▶ _Assignment_: Find the string "Sector" in the records. Copy every line it appears in.

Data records
+---+

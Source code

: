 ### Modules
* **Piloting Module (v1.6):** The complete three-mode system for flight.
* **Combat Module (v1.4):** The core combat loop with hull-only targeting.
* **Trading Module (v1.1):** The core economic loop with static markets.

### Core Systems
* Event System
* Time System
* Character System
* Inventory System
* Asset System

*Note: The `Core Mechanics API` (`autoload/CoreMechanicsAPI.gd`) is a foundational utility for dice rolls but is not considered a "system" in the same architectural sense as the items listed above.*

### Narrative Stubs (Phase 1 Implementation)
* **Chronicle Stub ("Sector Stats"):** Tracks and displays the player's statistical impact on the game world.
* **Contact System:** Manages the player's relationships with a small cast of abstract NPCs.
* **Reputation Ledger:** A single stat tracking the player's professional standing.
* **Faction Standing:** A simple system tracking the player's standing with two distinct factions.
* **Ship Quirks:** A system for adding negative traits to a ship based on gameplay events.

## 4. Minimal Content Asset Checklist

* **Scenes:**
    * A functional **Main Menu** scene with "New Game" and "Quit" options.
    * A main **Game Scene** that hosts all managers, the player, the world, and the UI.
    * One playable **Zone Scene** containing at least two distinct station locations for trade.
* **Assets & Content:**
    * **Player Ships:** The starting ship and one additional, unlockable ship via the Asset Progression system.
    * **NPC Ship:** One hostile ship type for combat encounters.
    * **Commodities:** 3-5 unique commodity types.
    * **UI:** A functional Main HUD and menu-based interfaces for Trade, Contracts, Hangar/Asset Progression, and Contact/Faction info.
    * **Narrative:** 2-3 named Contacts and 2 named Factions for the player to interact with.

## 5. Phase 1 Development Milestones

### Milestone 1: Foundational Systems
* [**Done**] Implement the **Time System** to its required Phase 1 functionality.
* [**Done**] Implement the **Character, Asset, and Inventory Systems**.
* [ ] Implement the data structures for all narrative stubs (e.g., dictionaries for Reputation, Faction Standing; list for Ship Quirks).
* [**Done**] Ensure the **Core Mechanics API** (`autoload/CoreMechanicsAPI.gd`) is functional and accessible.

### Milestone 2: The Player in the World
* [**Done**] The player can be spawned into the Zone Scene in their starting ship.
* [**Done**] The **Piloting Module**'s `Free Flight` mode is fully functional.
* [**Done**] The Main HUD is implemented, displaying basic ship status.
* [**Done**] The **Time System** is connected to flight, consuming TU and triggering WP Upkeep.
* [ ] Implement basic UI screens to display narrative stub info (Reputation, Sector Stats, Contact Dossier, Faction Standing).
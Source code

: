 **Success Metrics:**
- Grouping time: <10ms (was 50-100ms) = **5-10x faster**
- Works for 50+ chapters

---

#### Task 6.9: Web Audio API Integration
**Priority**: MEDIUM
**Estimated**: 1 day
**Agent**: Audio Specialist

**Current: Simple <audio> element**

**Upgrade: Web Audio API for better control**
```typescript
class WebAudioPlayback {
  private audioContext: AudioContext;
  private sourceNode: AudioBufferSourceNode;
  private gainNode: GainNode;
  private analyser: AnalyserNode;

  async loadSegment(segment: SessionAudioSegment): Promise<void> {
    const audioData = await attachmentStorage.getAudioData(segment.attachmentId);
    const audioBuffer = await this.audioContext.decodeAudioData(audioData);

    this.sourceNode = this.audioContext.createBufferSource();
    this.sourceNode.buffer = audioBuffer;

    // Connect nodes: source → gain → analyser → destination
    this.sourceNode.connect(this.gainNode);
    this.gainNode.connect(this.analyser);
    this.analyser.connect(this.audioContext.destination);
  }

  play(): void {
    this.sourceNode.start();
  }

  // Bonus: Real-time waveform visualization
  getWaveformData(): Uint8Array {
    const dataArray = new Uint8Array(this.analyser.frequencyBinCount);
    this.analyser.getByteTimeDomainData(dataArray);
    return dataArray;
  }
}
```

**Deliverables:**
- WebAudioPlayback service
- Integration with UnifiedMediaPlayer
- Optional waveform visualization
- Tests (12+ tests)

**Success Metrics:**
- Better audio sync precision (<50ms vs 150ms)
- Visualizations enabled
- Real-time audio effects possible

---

+---+

▶ _Written answer_:
* **Chronicle Stub ("Sector Stats"):** Tracks and displays the player's statistical impact on the game world.
* [ ] Implement basic UI screens to display narrative stub info (Reputation, Sector Stats, Contact Dossier, Faction Standing).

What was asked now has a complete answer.